The high-water mark of the pre-Revolutionary project to re-interpret and re-fashion the liturgy (like Scripture) in the light of new historical awareness, to simplify the Church’s liturgical life and bring it more in line with modern tastes, was the Synod of Pistoia in 1786, which put many Enlightened liberal reforms into place. Though De Vert was certainly not the only or even the main ideological influence behind this synod, his work is a particularly clear and thorough exposition of the radical wing of the new liberal, Enlightened Catholic worldview, and a sort of arch-nemesis to Prosper Guéranger and the Romantic and ultramontane reaction.

This week we will translate the prefaces of voll. 1 and 2 of De Vert’s work, the Simple, Litteral, and Historical Explanation of the Ceremonies of the Church (Tome 1)(Tome 2)(Tome 3)(Tome 4), in which he explains and justifies the new rational method of liturgical commentary. The other two volumes are without prefaces.

We hope the translation will give insight into that turbulent century, the cradle of modernity, the origin of so much of what has come to be taken for granted in later scholarship. In the end, despite his serious defects as a theologian, De Vert is a useful source of information about contemporary French liturgy, and (in our opinion) a case study of how the historical method can be misapplied when allied with dubious preconceptions.

Preface to Volume 1 (1709)
Preface to Volume 2 – Coming Friday


NOTES:

[1] “The rationalist spirit of which Dom Claude de Vert, the voice of his century, was the apostle, contributed to the clergy’s neglect of religious aesthetics. To the eyes of a spiritualist religion, only one thing can elevate form, and that is mysticism. But since this rationalism deprived the ceremonies of their proper objective—viz. to sanctify visible nature by making it serve the expression of the invisible world—it is easy to understand how the clergy, already deprived of the poetic elements of the ancient liturgy, could reach such an indifference to art with respect to worship” (Institutions Liturgiques, vol. II, Ch. XX,, 387).

[2] Missarum Sollemnia, vol. 1, 152.

[3] John O’Malley, Vatican I: The Council and the Making of the Ultramontone Church, 30.

[4] For example, Cardinal Melchior de Polignac (1661 – 1742) wrote his famous Anti-Lucretius, an elaborate scientific-didactic poem showing that God’s agency can be clearly perceived and worshipped in the works of nature uncovered by science and Cartesian philosophy. He argued that modern science only makes the works of God’s hands stand out in clearer relief.

[5] Marie-Madeleine Martin, Le latin immortel (Chiré-en-Montreuil: Diffusion de la Pensée Française, 1971), 173.

[6] Not that Rome took no interest in Gallican developments. Jansenism and all its works was repeatedly condemned, and Rome lodged protests, usually in vain, against some liturgical experimentation. See our post on Vernacular Translations of the Missal.

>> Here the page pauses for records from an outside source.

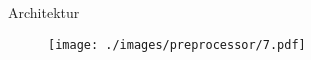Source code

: \begin{frame}{Architektur}
    \begin{figure}
    	\centering
    	\texttt{[image: ./images/preprocessor/7.pdf]}
    \end{figure}
\end{frame}
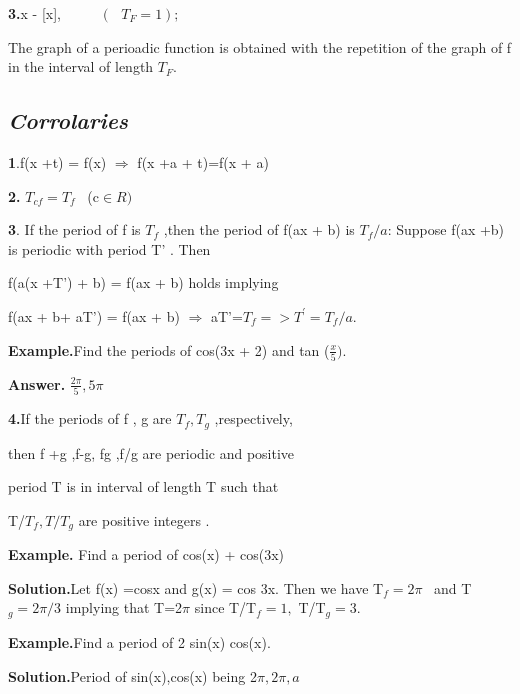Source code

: \documentclass[11pt]{amsbook}
\begin{document}
\textbf{3.}x - [x], $\ \ \ \ \ \ \ \ \ \ \ (\ \ \ T_{F}=1);$

\bigskip 

The graph of a perioadic function is obtained with the repetition of the
graph of f in the interval of length $T_{F}.$

\bigskip 




\subsection{\emph{Corrolaries}}

\bigskip 

\textbf{1}.f(x +t) = f(x) $\Rightarrow$ f(x +a + t)=f(x + a)

\bigskip 

\textbf{2.} $T_{cf}=T_{f}$ \ (c$\in R)$

\bigskip 

\textbf{3}. If the period of f is $T_{f}$ ,then the period of f(ax + b) is $%
T_{f}/a$:  Suppose f(ax +b) is periodic with period T' . Then 

\bigskip 

f(a(x +T') + b) = f(ax + b) holds implying

\bigskip 

f(ax + b+ aT') = f(ax + b) $\Rightarrow$ aT'=$T_{f}=>T^{\prime }=T_{f}/a.$

\begin{flushleft}
\textbf{Example.}Find the periods of cos(3x + 2) and tan ($\frac{x}{5}).$

\bigskip 

\textbf{Answer. }$\frac{2\pi }{5},5\pi $

\bigskip 
\end{flushleft}

\textbf{4.}If the periods of f , g are $T_{f},T_{g}$ ,respectively,

\bigskip 

then f +g ,f-g, fg ,f/g are periodic and positive

\bigskip 

period T is in interval of length T such that 

\bigskip 

T/$T_{f},T/T_{g}$ are positive integers . \ 

\bigskip 

\begin{flushleft}
\textbf{Example.} Find a period of cos(x) + cos(3x)

\bigskip 

\textbf{Solution.}Let f(x) =cosx and g(x) = cos 3x. Then we have T$_{f}=2\pi 
$ \ and T$_{g}=2\pi /3$ implying that T=2$\pi $ since T/T$_{f}=1,$ T/T$%
_{g}=3.$

\bigskip 

\textbf{Example.}Find a period of 2 sin(x) cos(x).

\bigskip 

\textbf{Solution.}Period of sin(x),cos(x) being 2$\pi ,2\pi ,a$
\end{flushleft}
\end{document}
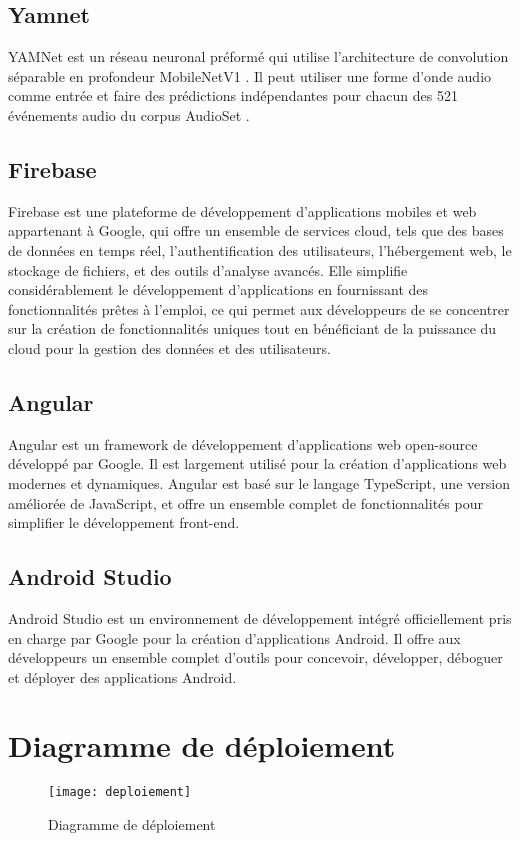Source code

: \subsection{Yamnet}
YAMNet\cite{yamnet} est un réseau neuronal préformé qui utilise l'architecture de convolution séparable en profondeur MobileNetV1 \cite{andrew_g_howard_menglong_zhu_bo_chen_dmitry_kalenichenko_weijun_wang_tobias_weyand_marco_andreetto_hartwig_adam_mobilenets}. Il peut utiliser une forme d'onde audio comme entrée et faire des prédictions indépendantes pour chacun des 521 événements audio du corpus AudioSet \cite{dataset_large_scale}.

\subsection{Firebase}
Firebase est une plateforme de développement d'applications mobiles et web appartenant à Google, qui offre un ensemble de services cloud, tels que des bases de données en temps réel, l'authentification des utilisateurs, l'hébergement web, le stockage de fichiers, et des outils d'analyse avancés. Elle simplifie considérablement le développement d'applications en fournissant des fonctionnalités prêtes à l'emploi, ce qui permet aux développeurs de se concentrer sur la création de fonctionnalités uniques tout en bénéficiant de la puissance du cloud pour la gestion des données et des utilisateurs.

\subsection{Angular}
Angular est un framework de développement d'applications web open-source développé par Google. Il est largement utilisé pour la création d'applications web modernes et dynamiques. Angular est basé sur le langage TypeScript, une version améliorée de JavaScript, et offre un ensemble complet de fonctionnalités pour simplifier le développement front-end. 

\subsection{Android Studio}
Android Studio est un environnement de développement intégré officiellement pris en charge par Google pour la création d'applications Android. Il offre aux développeurs un ensemble complet d'outils pour concevoir, développer, déboguer et déployer des applications Android. 

\section{Diagramme de déploiement}
\begin{figure}[H]
	\centering
	\texttt{[image: deploiement]}
	\caption{Diagramme de déploiement}
\end{figure}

[7] As Geoffrey Hull, Alcuin Reid, and László Dobszay among others have argued, the Neo-Gallican rites were the real forerunners of the 20th century Novus Ordo. Their architects were guided by similar principles, and achieved similar results.

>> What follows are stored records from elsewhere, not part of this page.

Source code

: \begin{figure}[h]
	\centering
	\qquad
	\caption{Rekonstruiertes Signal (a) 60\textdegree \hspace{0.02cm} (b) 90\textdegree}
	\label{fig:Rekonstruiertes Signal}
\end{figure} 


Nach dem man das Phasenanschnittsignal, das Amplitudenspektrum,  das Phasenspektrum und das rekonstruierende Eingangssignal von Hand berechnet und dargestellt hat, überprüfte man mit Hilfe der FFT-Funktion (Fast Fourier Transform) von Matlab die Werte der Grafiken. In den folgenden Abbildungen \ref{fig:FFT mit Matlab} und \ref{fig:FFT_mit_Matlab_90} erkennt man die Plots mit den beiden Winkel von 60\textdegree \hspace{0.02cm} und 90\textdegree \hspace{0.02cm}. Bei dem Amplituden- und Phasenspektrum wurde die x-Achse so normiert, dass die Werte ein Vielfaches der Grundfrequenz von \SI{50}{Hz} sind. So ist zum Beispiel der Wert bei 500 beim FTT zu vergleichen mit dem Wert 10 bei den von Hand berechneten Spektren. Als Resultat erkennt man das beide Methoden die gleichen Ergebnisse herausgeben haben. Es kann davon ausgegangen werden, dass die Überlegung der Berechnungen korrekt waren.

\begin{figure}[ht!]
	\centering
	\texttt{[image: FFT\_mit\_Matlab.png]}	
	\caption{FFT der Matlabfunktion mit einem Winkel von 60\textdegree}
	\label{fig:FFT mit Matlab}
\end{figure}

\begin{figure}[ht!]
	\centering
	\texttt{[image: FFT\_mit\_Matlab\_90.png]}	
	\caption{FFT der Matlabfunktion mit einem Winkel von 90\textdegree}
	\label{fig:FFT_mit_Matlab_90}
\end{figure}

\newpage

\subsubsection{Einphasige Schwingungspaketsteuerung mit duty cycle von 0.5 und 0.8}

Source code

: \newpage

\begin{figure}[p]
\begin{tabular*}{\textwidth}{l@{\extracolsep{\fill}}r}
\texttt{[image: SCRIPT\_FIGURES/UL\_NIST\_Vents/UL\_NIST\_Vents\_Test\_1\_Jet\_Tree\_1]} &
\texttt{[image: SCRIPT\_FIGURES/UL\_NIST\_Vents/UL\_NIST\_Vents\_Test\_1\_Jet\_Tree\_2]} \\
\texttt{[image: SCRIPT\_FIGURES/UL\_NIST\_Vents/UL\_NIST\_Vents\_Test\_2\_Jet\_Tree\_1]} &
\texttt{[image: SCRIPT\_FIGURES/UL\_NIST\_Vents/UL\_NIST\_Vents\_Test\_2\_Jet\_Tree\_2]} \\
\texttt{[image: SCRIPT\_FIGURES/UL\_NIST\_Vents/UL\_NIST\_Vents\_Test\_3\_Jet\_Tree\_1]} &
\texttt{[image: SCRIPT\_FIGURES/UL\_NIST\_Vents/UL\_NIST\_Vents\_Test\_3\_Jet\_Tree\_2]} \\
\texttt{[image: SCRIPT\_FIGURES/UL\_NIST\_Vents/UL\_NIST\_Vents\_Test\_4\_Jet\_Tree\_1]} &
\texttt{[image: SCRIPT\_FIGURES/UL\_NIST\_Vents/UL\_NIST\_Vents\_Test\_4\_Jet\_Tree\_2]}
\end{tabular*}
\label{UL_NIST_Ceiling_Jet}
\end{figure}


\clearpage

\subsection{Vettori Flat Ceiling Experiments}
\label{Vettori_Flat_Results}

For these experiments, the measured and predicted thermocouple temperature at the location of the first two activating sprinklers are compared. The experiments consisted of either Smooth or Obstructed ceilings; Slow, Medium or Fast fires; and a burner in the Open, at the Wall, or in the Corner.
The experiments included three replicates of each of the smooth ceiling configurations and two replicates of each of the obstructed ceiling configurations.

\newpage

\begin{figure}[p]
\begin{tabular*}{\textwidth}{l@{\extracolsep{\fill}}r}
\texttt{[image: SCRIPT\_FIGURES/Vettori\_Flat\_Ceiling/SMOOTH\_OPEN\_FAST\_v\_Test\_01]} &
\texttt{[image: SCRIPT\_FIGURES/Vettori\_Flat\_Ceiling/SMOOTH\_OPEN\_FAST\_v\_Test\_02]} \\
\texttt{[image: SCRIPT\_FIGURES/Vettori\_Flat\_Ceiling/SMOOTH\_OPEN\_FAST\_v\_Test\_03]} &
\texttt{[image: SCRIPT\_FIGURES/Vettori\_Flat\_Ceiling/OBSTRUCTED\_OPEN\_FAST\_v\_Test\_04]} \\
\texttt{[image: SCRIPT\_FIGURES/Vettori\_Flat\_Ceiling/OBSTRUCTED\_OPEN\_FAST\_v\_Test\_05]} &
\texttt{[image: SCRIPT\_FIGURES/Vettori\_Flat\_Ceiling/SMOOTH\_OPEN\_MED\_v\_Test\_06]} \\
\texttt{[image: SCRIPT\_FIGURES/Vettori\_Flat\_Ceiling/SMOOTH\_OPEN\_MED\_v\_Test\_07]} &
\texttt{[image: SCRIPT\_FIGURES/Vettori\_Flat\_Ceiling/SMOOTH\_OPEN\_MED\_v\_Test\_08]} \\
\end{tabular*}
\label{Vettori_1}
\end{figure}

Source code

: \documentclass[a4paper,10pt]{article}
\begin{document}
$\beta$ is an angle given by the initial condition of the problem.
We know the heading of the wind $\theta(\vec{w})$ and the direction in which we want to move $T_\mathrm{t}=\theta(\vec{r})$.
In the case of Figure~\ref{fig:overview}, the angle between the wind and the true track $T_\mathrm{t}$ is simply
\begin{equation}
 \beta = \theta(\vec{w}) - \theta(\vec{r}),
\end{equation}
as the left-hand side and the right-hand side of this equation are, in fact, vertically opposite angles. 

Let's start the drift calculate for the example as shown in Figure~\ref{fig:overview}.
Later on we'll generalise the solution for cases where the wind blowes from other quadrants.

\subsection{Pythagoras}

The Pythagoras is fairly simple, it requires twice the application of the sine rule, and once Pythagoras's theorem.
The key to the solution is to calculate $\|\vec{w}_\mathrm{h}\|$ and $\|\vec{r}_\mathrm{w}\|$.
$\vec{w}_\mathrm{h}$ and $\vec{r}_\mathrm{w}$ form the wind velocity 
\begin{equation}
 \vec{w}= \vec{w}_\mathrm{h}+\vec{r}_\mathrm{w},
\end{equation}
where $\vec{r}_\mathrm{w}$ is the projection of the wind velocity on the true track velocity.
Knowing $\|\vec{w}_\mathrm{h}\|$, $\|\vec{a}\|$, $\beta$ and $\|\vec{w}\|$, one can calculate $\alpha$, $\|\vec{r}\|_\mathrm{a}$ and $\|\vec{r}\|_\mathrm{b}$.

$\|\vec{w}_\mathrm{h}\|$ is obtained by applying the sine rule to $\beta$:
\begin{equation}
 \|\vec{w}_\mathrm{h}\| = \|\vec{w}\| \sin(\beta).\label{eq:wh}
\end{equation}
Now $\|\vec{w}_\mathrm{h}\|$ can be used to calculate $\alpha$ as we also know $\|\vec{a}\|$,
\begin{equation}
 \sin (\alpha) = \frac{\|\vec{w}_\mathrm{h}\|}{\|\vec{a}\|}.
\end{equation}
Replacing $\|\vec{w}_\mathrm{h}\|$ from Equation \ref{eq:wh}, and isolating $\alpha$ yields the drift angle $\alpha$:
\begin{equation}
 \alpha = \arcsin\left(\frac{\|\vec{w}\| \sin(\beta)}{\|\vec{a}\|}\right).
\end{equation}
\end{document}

[8] See our post on Lebrun for a more extensive discussion of De Vert’s method.

[9] See Claude Barthe, “The Mystical Meaning of the Mass in the Middle Ages,” in The Genius of the Roman Rite, 179 – 197, 193.

[10] De antiquis ecclesiae ritibus, vol. 1, Preface: His igitur attente consideratis, alicuius opellae pretium visum est, si quantum per imbecilles ingenii mei vires licet, posthabitis rationibus mysticis, quas apud editos scriptores quisque consulere potest, universos ecclesiae ritus more historico hic repraesentarem

[11] A stab at De Vert’s stubborn insistence that the Church herself teaches his simple, natural method.